Set closed under multiplication I'm struggling with some very basic logic, I guess it is in the simplest question that will probably exist on stack exchange.
Define a set $N_{2,3} = \left\{ n \in \mathbb{Z} : 2 \nmid n \text{ and } 3 \nmid n \right\}$. Then prove it is closed under multiplication.
I was trying to use the contrapositive, and had the following solution;
By considering the contrapositive, we seek elements $n \in \mathbb{Z} : 2\mid n \text{ or } 3\mid n$. So given two elements $a,b \in N_{2,3}$ we seek to prove that $ab\in N_{2,3}$. Suppose then w.l.o.g. that $2\mid a$, then we can say $a=2c$ for some $c\in\mathbb{Z}$. Now $ab = (2c)b = 2(cb)$, and clearly $2\mid ab$, hence $ab \in N_{2,3}$.
Something just doesn't feel right with all of this, but I can't put my finger on it.
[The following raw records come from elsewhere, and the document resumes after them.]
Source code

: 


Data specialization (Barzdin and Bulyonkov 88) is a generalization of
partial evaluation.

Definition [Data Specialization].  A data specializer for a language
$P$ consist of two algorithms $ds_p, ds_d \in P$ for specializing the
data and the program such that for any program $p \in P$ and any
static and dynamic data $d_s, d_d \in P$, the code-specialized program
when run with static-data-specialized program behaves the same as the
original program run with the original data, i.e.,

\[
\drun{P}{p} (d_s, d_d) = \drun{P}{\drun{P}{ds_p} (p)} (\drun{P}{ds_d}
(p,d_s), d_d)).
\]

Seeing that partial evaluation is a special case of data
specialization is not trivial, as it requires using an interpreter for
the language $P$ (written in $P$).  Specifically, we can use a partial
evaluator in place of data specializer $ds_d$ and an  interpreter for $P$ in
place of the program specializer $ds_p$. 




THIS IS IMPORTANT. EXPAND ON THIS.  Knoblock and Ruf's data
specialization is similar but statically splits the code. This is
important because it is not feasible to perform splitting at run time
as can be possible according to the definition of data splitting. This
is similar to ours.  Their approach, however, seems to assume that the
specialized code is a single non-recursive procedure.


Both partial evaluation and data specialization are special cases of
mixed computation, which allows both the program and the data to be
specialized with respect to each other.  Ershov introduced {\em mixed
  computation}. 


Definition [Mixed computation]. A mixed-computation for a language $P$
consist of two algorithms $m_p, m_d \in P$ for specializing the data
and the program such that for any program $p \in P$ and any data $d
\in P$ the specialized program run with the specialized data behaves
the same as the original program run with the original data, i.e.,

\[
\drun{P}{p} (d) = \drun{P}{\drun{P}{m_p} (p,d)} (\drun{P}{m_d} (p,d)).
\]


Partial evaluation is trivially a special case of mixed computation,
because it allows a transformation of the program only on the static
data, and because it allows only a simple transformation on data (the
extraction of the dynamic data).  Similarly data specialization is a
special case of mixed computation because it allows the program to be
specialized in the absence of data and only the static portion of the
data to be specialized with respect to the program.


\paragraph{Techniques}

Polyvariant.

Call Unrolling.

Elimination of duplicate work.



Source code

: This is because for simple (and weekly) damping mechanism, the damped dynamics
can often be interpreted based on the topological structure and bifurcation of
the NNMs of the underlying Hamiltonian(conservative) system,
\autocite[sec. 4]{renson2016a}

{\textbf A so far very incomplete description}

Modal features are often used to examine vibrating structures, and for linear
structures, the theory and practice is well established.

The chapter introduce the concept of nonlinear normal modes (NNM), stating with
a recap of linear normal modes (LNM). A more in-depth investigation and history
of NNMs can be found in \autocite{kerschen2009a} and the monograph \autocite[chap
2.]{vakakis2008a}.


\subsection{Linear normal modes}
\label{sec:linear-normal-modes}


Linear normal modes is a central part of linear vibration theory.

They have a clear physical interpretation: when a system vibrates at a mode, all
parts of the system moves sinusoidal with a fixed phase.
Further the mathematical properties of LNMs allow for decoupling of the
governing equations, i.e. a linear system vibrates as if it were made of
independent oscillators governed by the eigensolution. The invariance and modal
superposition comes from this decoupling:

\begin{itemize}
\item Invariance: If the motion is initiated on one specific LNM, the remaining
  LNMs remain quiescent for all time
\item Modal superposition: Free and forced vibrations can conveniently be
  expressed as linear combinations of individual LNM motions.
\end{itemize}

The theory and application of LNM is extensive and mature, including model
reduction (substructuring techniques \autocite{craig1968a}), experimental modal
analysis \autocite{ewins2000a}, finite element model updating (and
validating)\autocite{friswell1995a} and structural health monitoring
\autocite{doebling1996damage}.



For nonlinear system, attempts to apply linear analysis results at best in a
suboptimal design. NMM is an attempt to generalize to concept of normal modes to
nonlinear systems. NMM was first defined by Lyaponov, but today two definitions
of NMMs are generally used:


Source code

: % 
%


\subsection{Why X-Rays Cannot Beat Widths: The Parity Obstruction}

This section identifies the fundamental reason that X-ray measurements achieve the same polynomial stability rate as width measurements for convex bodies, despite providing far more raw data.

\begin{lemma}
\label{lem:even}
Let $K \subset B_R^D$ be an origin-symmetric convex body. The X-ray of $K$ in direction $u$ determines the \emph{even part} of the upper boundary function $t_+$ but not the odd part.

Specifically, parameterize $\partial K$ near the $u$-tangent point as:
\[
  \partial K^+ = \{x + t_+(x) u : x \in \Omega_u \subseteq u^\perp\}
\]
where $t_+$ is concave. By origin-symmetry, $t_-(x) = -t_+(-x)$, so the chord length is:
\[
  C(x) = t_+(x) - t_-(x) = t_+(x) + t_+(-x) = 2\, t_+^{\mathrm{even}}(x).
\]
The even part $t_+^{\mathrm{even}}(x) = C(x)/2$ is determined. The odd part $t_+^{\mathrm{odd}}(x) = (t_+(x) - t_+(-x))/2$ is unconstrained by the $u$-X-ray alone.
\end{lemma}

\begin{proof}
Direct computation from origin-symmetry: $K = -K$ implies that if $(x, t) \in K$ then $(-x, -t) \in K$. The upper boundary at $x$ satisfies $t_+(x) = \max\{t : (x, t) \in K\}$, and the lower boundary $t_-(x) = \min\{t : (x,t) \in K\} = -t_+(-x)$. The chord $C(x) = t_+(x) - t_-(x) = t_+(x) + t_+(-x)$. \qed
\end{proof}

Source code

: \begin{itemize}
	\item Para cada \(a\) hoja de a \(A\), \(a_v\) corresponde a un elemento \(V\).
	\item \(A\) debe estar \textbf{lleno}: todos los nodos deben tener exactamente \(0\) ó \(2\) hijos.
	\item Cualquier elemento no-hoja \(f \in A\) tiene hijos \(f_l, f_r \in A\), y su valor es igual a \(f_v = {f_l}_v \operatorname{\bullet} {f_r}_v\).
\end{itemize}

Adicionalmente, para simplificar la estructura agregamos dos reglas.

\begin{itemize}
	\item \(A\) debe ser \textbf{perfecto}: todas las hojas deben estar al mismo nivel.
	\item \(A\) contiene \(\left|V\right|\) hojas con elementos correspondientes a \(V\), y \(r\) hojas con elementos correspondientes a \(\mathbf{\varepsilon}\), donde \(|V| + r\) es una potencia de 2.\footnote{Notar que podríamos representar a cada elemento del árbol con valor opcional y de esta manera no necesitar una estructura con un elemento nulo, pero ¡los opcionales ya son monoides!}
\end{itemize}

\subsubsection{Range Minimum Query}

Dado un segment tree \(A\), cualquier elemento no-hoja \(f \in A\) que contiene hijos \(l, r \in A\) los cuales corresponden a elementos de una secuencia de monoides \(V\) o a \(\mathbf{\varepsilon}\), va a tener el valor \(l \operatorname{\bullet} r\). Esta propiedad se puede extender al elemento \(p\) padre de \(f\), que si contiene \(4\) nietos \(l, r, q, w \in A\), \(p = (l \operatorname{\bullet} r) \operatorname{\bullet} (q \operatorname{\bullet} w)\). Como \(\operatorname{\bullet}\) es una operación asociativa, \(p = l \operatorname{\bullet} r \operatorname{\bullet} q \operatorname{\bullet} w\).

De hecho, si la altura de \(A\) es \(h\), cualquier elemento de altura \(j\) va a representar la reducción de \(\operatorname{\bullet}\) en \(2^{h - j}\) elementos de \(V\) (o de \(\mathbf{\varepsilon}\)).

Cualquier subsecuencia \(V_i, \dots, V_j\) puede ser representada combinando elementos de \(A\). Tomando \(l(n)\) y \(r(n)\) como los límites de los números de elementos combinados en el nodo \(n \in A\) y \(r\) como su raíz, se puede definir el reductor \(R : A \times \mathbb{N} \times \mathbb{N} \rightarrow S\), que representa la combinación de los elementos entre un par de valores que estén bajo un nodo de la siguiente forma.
I was also thinking about just saying that taking two elements $a,b \in N_{2,3}$, neither $3$ nor $2$ divide $n$ or $m$, therefore their product $ab$ is also not divisible by $3$ or $2$, hence the set is closed under multiplication.
Thanks for any help!!
 A: By the set construction: "If $2\nmid ab$ and $3\nmid ab$, then $ab\in N_{2,3}$ ".
The contraposition is that: "If $ab\notin N_{2,3}$, then $2\mid ab$ or $3\mid ab$".
However, as you have shown, for any $a,b$ that are both $\in N_{2,3}$ it will always be so that $2\nmid ab$ and $3\nmid ab$.  
So every such $ab$ must be in $N_{2,3}$.

tl;dr  When considering the contrapositive you do not want to find a case were the consequent holds.   You seek to deny that it ever can (for any product of elements from the set).
A: Hints for a direct proof:


*

*$N_{2,3} = \{ 6k \pm 1 \mid k \in \mathbb{Z}\}$

*if $\,a_1, a_2 \in N_{2,3}\,$ then there exist $\,k_1, k_2 \in \mathbb{Z}\,$ such that $\,a_{1}=6k_{1}\pm 1\,$, $\,a_{2}=6k_{2}\pm 1\,$ and it follows that $\,a_1a_2=(6k_1\pm1)(6k_2\pm1) = 6 \,(\;\ldots\;) \pm 1\in N_{2,3}\,$.
A: The comment from @Dog_69 already told you that you had the right proof in your own post! But let's see what was wrong in your presented "proof by contrapositive".
ERROR #1: What you're proving is not the contrapositive of the given statement. The contrapositive of "$P\to Q$" is "$\neg Q\to\neg P$". In this example:


*

*The original statement "$\color{blue}{P}\to\color{magenta}{Q}$" is "If $\color{blue}{a\in N_{2,3} \text{ and } b\in N_{2,3}}$, then $\color{magenta}{ab\in N_{2,3}}$".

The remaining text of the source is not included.